Exclude the pictures, then restate exactly each line of the data below from the first through the line containing "現在は、主にSREおよびインフラエンジニアとして活動しています。<br>".

Segment Start: DATA FOR THIS TASK

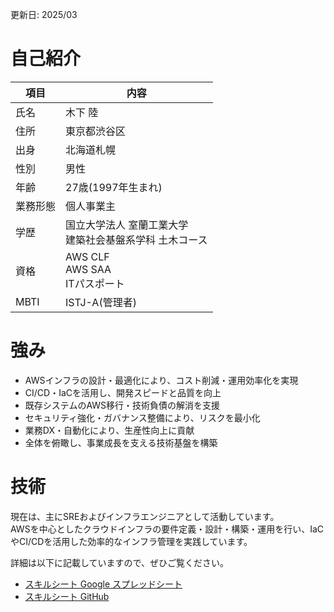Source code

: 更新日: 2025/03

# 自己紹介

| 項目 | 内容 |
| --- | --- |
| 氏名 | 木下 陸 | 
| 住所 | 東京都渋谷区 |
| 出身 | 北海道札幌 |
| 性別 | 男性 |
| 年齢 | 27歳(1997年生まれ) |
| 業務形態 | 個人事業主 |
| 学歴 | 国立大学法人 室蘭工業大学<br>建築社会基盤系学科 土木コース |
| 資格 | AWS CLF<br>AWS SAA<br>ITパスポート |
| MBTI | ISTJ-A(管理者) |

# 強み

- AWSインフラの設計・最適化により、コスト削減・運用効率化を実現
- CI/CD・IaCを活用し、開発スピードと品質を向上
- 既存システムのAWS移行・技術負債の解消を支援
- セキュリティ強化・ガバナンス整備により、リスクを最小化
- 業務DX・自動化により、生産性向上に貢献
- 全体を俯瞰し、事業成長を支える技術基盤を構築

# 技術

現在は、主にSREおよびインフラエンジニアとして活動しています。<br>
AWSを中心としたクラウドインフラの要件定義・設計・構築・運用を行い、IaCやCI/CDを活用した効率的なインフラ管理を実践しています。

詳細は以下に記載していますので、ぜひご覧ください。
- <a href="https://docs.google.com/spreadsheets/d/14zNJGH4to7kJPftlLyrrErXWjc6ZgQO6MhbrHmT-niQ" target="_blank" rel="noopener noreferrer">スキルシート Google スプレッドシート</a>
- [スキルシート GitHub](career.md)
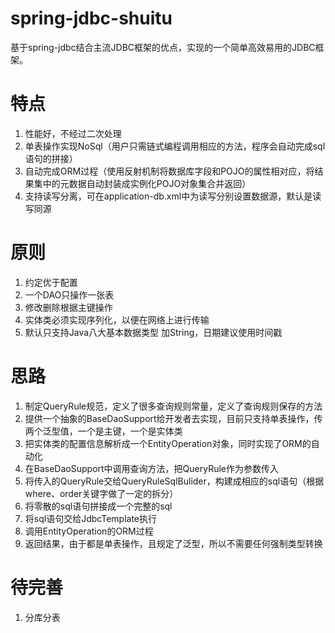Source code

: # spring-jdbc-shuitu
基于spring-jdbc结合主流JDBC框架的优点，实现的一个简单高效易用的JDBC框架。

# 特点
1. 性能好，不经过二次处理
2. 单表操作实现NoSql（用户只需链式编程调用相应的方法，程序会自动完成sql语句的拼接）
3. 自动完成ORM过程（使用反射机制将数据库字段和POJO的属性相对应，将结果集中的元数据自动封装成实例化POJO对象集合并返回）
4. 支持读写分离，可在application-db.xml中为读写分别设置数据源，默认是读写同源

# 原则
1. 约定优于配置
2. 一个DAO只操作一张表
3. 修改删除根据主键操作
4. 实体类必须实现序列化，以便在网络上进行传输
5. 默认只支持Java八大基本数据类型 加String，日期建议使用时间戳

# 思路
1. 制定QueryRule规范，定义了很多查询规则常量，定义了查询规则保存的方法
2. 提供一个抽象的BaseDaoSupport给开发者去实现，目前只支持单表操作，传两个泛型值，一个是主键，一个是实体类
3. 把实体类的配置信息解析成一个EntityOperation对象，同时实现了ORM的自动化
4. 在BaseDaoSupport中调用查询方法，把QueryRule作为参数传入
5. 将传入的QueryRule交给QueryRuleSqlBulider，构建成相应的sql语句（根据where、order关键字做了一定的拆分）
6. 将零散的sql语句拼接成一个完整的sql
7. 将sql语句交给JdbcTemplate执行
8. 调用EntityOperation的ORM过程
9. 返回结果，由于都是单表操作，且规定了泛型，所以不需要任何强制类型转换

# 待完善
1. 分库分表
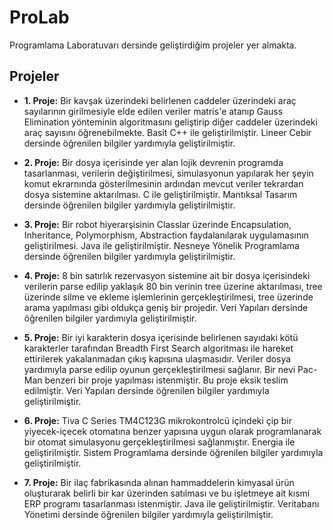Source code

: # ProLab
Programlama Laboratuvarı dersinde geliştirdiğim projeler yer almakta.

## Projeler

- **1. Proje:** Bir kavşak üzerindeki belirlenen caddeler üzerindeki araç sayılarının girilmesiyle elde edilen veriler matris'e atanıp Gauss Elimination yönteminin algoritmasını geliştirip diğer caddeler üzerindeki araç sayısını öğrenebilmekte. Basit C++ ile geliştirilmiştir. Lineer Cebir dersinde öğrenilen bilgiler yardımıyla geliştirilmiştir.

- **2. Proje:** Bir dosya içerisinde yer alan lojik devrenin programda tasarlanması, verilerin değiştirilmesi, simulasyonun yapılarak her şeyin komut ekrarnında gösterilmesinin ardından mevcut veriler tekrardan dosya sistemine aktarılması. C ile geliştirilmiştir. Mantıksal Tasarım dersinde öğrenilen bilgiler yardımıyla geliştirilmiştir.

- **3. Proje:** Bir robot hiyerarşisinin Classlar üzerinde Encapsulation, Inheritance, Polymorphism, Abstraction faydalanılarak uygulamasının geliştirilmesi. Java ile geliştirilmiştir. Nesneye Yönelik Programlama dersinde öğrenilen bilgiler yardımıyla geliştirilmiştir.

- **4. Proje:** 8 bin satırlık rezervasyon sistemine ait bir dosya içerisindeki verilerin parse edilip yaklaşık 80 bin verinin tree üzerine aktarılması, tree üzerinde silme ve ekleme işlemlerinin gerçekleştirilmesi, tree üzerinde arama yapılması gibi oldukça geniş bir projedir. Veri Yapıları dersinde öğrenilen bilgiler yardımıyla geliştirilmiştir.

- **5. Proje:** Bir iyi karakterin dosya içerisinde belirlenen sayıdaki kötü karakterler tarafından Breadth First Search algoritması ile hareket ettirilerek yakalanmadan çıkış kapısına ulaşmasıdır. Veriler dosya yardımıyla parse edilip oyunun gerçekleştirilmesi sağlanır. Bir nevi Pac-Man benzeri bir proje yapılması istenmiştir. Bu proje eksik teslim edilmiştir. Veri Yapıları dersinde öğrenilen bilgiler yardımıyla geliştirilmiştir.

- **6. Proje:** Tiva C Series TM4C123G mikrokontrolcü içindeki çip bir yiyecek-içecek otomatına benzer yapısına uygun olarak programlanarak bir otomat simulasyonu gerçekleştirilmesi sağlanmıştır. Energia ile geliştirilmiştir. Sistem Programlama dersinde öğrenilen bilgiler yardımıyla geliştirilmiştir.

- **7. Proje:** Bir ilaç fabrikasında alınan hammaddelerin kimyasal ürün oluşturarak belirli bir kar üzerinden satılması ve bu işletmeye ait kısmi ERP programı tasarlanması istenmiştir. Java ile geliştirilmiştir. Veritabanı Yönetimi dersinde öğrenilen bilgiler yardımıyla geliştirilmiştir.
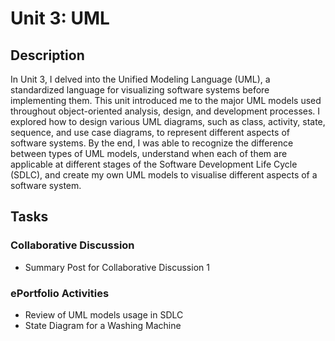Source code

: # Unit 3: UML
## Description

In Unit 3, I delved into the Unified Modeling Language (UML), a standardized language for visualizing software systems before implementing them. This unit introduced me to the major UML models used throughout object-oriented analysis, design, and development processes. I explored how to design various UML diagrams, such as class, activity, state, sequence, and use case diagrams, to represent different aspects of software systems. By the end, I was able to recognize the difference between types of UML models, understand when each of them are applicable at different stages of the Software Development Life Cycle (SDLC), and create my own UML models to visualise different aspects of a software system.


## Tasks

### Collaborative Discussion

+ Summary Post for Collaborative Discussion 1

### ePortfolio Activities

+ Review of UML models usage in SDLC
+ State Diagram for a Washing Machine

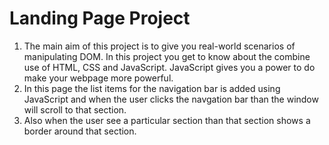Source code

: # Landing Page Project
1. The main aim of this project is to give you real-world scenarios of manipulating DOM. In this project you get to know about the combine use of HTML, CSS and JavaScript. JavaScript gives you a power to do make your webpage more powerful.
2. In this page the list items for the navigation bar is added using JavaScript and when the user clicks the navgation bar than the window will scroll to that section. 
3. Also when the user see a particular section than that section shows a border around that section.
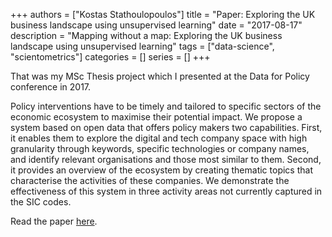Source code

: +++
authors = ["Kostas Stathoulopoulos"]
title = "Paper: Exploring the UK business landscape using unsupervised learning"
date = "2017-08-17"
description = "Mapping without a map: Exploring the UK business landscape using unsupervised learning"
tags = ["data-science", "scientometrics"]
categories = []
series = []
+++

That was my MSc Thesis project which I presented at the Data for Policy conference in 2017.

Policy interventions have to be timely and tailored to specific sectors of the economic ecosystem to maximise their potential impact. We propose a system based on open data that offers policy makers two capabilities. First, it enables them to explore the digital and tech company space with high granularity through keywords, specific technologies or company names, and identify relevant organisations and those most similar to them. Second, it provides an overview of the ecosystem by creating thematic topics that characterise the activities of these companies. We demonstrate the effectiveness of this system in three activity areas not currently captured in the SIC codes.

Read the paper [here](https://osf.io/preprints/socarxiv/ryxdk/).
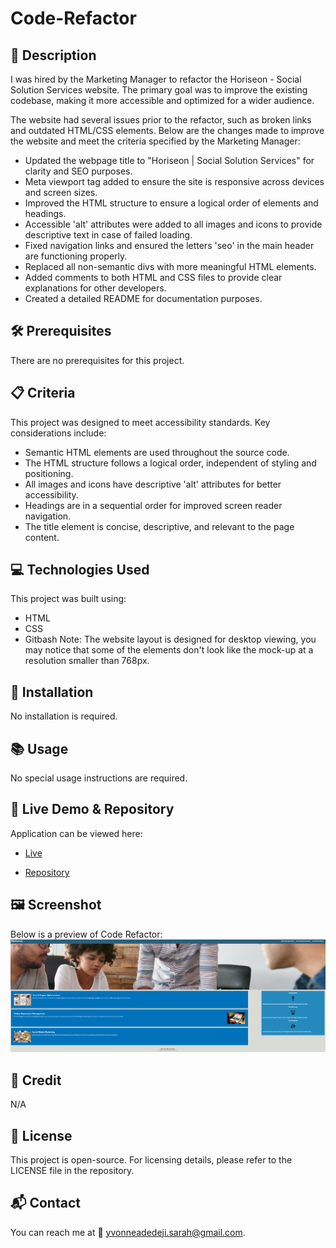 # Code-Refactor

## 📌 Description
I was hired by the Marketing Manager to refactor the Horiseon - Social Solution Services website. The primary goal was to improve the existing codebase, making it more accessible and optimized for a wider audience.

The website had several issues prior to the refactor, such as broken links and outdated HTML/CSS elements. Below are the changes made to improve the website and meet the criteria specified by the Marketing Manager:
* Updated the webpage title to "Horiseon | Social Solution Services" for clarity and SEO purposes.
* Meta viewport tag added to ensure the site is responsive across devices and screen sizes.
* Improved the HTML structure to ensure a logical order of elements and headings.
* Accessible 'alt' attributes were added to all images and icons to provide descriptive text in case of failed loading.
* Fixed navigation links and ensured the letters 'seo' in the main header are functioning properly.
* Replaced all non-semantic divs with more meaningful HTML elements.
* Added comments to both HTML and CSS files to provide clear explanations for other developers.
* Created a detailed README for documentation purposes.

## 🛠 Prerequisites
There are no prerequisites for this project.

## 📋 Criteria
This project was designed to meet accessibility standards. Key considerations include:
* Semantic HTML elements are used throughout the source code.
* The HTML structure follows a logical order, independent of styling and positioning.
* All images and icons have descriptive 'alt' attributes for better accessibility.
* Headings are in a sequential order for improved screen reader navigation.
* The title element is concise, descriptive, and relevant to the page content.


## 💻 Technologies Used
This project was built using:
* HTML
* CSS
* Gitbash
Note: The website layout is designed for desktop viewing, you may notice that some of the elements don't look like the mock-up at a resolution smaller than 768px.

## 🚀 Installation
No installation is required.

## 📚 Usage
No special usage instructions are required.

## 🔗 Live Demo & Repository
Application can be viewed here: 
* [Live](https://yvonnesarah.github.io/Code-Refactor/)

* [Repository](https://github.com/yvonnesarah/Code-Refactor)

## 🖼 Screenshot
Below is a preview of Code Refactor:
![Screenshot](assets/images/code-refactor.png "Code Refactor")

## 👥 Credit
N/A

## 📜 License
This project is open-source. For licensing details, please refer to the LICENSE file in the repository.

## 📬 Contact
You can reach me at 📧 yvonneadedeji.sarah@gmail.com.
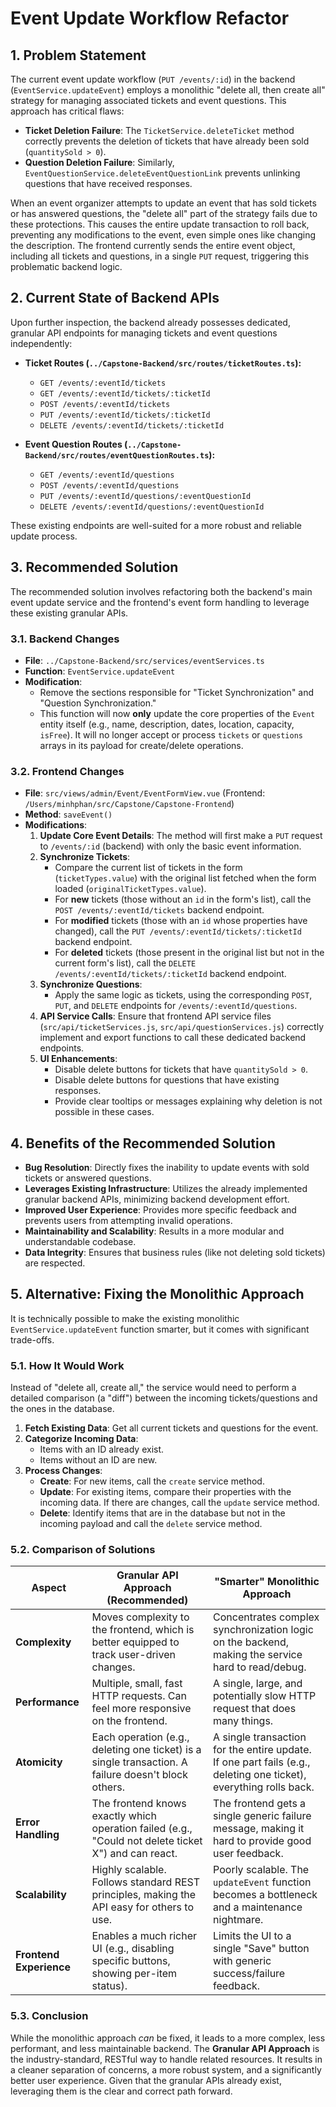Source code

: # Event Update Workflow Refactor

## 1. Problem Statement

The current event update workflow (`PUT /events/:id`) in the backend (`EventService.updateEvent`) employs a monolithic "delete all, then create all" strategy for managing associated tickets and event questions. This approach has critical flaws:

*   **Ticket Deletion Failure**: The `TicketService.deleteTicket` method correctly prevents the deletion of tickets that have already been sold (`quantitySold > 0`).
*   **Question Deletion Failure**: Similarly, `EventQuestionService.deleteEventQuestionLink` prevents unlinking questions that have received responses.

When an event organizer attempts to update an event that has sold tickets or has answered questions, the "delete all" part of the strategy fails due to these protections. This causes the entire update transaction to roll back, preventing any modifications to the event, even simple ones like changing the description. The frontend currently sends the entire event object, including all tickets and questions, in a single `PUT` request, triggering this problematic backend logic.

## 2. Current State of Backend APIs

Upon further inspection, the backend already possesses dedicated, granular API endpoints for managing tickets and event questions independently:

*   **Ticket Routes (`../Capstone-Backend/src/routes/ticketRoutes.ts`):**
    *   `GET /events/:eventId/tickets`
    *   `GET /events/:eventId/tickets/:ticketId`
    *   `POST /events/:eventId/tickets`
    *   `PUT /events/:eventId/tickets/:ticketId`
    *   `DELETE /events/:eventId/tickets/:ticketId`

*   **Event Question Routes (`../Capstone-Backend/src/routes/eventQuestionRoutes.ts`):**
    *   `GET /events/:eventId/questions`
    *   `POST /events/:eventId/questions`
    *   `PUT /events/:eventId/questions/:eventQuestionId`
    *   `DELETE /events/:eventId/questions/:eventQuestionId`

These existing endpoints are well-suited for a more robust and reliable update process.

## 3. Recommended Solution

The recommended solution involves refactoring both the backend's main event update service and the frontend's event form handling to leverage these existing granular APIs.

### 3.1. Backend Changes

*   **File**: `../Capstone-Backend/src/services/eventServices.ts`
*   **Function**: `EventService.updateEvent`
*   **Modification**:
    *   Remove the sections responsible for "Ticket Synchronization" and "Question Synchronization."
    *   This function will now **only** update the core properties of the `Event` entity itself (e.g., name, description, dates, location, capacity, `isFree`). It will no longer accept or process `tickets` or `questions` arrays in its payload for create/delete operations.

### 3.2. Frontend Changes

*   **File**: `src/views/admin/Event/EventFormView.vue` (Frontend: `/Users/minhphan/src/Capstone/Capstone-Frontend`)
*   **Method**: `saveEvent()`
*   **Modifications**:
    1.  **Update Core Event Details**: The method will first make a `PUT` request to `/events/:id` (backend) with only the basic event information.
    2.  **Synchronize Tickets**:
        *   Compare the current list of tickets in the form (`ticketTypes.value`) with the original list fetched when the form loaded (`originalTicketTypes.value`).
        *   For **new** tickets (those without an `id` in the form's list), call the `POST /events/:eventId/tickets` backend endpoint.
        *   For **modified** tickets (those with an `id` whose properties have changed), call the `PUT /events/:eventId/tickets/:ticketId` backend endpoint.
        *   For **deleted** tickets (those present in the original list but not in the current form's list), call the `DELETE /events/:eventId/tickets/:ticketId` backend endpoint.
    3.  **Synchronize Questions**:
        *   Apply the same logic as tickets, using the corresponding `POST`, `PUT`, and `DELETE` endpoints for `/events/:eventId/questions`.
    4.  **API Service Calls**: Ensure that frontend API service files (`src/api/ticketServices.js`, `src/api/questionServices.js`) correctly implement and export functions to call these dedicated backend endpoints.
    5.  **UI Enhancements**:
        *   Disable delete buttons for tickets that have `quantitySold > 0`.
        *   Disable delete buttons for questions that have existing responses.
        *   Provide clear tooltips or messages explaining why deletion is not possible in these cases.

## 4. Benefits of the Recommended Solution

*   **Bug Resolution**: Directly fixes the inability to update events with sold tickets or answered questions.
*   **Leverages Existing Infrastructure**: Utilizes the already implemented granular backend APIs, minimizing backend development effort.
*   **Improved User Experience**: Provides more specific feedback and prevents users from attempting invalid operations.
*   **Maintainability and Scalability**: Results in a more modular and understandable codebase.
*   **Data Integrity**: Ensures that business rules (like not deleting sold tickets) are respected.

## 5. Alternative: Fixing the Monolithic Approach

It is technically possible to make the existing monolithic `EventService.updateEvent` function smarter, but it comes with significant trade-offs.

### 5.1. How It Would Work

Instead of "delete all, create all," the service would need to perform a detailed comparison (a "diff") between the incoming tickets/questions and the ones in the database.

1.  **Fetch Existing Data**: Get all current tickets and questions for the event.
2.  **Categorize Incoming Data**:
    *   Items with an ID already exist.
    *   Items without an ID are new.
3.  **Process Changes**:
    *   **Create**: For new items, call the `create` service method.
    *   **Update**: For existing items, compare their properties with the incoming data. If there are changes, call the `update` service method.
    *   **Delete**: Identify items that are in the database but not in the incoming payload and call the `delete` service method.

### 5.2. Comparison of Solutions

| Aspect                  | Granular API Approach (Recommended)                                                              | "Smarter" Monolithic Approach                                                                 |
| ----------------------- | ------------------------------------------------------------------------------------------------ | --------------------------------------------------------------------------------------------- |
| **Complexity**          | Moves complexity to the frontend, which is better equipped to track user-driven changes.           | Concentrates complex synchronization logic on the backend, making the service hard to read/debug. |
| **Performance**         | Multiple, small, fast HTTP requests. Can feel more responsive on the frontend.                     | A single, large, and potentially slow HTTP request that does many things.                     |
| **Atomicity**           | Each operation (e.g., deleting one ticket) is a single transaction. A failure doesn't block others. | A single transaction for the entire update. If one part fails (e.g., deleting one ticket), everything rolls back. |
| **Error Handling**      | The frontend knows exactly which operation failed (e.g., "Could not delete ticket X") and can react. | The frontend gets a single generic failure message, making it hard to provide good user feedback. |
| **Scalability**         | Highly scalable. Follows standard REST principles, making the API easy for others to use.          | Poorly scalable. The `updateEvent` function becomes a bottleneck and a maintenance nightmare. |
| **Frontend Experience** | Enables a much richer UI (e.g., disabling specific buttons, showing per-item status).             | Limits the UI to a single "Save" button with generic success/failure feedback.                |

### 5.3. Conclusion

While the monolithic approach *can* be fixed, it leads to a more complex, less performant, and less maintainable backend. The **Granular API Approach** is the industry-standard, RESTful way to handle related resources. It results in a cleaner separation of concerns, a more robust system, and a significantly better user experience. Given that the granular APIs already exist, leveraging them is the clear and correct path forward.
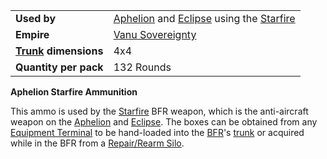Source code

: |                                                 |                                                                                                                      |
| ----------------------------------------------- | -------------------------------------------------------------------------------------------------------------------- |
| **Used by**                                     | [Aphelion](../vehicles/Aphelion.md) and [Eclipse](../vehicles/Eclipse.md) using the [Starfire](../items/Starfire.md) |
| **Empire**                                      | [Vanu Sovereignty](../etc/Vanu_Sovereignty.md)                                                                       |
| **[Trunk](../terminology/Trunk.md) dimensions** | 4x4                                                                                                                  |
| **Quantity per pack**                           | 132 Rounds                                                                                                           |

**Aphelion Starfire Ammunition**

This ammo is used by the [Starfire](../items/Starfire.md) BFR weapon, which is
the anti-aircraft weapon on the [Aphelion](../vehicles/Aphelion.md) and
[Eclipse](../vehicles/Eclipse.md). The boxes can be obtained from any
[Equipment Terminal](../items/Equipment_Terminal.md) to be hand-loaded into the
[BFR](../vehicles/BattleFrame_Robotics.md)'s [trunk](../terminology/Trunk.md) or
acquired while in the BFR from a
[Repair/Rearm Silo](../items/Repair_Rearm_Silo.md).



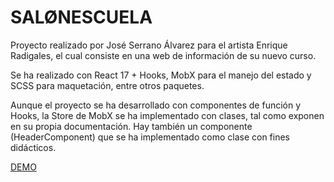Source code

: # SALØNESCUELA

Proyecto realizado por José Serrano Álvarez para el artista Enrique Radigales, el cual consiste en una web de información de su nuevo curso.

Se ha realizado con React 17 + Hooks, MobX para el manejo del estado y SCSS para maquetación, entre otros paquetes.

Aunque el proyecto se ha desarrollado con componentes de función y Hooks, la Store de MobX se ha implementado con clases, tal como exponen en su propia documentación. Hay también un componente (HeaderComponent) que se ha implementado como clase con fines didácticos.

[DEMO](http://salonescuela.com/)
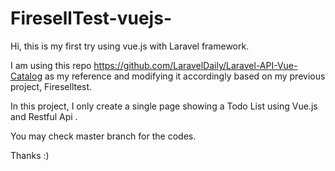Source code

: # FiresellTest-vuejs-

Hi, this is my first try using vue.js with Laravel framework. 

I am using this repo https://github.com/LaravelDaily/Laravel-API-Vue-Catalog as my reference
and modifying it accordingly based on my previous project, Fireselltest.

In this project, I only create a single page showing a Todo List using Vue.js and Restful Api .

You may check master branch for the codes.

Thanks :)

Segment End: DATA FOR THIS TASK

TASK OUTPUT —
Source code

: 更新日: 2025/03

# 自己紹介

| 項目 | 内容 |
| --- | --- |
| 氏名 | 木下 陸 | 
| 住所 | 東京都渋谷区 |
| 出身 | 北海道札幌 |
| 性別 | 男性 |
| 年齢 | 27歳(1997年生まれ) |
| 業務形態 | 個人事業主 |
| 学歴 | 国立大学法人 室蘭工業大学<br>建築社会基盤系学科 土木コース |
| 資格 | AWS CLF<br>AWS SAA<br>ITパスポート |
| MBTI | ISTJ-A(管理者) |

# 強み

- AWSインフラの設計・最適化により、コスト削減・運用効率化を実現
- CI/CD・IaCを活用し、開発スピードと品質を向上
- 既存システムのAWS移行・技術負債の解消を支援
- セキュリティ強化・ガバナンス整備により、リスクを最小化
- 業務DX・自動化により、生産性向上に貢献
- 全体を俯瞰し、事業成長を支える技術基盤を構築

# 技術

現在は、主にSREおよびインフラエンジニアとして活動しています。<br>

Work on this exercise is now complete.